Moderator Ulrich Wickert bekommt Nachwuchs mit 69 Jahren und löst damit eine Diskussion aus. Späte Väter liegen allgemein im Trend.

Hamburg. Eine Top-Nachricht für die "Tagesthemen"? Nein. Aber ein Thema, das viele berührt: Ulrich Wickert, von 1991 bis 2006 "erster Moderator" der ARD-Nachrichtensendung, wird im Mai Vater - mit 69 Jahren. Seine Frau, die Hamburger Verlagsmanagerin Julia Jäkel, ist im November 40 geworden. Das gestern von der "Bild"-Zeitung angekündigte Ereignis sorgte im Internet sofort für heftige Diskussionen. Die Bandbreite: von "Das arme Kind, das leider nicht befragt werden kann, ob es zur Einschulung ins Gymnasium von einem 80-Jährigen begleitet werden möchte" bis "Das ist doch einzig deren Sache".

Das prominente Paar mit dem Vater (in spe) im Rentenalter ist kein Einzelfall. US-Filmlegende Anthony Quinn wurde mit 79 und 81 jeweils noch mal Vater - und starb, als sein jüngstes Kind fünf Jahre war. Schlagerstar Julio Iglesias erlebte mit 63 Vaterfreuden (Sohn Guillermo), und der in Hamburg lebende Schauspieler Sky du Mont, 64, dessen vierte Frau Mirja 29 Jahre jünger ist, hat mit ihr zwei Kinder (Tara, 10, und Fayn, 5), aber bewusst auf weitere verzichtet, weil er miterleben will, wie sie aufwachsen, "und sie nicht als Greis vom Kindergarten abholen will", wie er der "Bunten" sagte.

Späte Väter liegen allgemein im Trend. Jedes 20. Neugeborene in Deutschland hat einen Papa, der älter als 50 ist. In Amerika sogar jedes zehnte.
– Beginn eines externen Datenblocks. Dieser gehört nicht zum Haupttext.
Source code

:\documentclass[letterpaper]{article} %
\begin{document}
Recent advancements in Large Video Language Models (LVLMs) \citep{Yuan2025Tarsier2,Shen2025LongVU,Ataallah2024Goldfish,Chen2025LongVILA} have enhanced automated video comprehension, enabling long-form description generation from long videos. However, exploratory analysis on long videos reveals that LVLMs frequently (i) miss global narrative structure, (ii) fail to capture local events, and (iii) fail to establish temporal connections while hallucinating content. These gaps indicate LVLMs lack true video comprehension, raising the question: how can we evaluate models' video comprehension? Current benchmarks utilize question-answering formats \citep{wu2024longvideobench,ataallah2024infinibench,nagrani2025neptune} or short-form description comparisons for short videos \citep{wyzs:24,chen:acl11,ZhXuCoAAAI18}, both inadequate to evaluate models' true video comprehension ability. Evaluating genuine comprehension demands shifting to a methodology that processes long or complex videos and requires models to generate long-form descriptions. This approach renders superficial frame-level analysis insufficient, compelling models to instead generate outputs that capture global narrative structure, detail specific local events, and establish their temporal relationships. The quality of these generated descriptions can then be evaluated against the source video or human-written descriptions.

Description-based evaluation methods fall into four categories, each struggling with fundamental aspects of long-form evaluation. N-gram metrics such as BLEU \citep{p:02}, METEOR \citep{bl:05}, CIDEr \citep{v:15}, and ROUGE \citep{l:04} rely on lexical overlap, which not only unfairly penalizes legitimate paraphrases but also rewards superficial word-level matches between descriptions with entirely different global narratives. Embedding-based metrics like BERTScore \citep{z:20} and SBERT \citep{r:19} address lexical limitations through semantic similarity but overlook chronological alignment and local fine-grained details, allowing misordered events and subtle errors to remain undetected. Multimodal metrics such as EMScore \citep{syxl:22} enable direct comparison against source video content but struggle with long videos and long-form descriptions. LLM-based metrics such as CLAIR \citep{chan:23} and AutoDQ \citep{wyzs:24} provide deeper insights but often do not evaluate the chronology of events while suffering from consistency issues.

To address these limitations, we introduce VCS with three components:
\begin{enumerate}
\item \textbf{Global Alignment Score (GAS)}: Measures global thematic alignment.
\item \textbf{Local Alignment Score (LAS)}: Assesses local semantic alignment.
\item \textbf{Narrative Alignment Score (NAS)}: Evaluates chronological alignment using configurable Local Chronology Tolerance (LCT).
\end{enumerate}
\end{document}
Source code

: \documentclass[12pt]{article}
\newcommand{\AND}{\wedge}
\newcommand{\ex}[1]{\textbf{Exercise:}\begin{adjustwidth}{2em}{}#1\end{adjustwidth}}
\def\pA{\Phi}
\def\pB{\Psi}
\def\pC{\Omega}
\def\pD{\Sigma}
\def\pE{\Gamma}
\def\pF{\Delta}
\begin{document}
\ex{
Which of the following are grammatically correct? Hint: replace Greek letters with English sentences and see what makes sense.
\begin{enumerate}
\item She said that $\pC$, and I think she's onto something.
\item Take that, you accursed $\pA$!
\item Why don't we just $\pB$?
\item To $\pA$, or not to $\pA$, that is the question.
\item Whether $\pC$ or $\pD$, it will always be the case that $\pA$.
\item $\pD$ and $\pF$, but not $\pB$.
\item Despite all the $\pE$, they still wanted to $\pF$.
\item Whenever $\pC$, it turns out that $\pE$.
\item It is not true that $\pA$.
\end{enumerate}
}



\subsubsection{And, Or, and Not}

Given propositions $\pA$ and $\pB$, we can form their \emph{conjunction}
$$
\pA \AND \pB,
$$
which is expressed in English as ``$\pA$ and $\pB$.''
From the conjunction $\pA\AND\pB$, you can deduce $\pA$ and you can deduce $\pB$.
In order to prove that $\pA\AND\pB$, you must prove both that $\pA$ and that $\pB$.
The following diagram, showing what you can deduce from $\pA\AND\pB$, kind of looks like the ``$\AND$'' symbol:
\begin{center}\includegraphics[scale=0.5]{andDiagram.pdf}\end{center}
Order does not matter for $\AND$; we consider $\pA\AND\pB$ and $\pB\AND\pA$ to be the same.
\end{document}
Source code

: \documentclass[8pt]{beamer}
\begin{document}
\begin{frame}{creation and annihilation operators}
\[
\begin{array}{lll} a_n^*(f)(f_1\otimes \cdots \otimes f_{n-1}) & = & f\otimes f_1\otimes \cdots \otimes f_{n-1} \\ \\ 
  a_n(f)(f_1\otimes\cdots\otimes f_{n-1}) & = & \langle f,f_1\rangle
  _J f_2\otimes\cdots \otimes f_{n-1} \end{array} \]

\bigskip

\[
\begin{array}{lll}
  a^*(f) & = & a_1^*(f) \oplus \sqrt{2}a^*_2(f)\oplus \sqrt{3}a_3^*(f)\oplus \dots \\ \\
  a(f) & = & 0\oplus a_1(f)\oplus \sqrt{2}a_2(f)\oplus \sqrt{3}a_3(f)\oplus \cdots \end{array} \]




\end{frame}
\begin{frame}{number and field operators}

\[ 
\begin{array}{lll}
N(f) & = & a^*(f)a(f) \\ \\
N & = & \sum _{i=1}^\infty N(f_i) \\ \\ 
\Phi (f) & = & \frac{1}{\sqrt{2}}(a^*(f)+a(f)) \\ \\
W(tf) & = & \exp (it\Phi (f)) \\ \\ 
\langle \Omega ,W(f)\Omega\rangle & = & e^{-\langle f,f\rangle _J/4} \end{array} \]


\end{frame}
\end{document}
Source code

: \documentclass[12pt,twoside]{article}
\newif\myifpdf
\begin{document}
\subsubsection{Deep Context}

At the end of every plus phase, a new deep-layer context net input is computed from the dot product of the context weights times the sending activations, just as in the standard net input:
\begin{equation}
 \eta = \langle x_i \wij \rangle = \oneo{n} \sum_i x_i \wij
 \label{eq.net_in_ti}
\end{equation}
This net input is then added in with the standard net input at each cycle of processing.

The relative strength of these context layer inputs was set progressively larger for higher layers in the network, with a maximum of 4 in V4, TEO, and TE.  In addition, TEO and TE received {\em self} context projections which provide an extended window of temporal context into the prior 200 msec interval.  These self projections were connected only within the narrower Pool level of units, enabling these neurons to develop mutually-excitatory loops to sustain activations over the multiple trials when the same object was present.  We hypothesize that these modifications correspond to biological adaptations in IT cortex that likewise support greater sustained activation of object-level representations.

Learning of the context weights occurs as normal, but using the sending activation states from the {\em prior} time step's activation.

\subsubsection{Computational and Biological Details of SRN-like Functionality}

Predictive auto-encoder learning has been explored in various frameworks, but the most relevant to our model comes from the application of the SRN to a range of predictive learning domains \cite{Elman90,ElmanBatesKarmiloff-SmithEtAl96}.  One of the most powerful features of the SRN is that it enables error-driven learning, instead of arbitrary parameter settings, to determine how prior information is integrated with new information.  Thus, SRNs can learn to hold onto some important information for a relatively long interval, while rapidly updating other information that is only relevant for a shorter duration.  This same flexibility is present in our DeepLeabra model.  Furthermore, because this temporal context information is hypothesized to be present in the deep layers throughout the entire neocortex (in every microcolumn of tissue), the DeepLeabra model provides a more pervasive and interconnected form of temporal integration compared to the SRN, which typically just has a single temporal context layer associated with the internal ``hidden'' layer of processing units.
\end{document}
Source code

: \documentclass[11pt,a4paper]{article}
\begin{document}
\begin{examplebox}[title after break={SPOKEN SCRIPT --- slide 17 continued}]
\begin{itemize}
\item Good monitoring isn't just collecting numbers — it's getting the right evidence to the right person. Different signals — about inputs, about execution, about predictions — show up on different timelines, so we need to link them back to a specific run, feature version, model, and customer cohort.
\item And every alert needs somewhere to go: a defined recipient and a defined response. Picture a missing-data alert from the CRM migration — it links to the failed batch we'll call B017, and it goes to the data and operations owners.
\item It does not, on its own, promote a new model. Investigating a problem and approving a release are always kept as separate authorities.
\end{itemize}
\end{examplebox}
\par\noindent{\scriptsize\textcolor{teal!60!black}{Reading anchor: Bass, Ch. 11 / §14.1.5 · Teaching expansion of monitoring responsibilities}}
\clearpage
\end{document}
Tendenz: moderat steigend. Ebenso wie das Durchschnittsalter all jener Mütter, die ihr erstes Kind nach dem 35. Geburtstag zur Welt bringen.

Der Einwand "Das ist doch unnatürlich" lässt sich mit der Natur nicht begründen. Zwar sinkt beim Mann mit zunehmendem Alter (schon ab 35) stetig die Fruchtbarkeit und steigt das Risiko von Erbkrankheiten bei den Kindern - doch generell bleibt seine Zeugungsfähigkeit bis ins Greisenalter erhalten.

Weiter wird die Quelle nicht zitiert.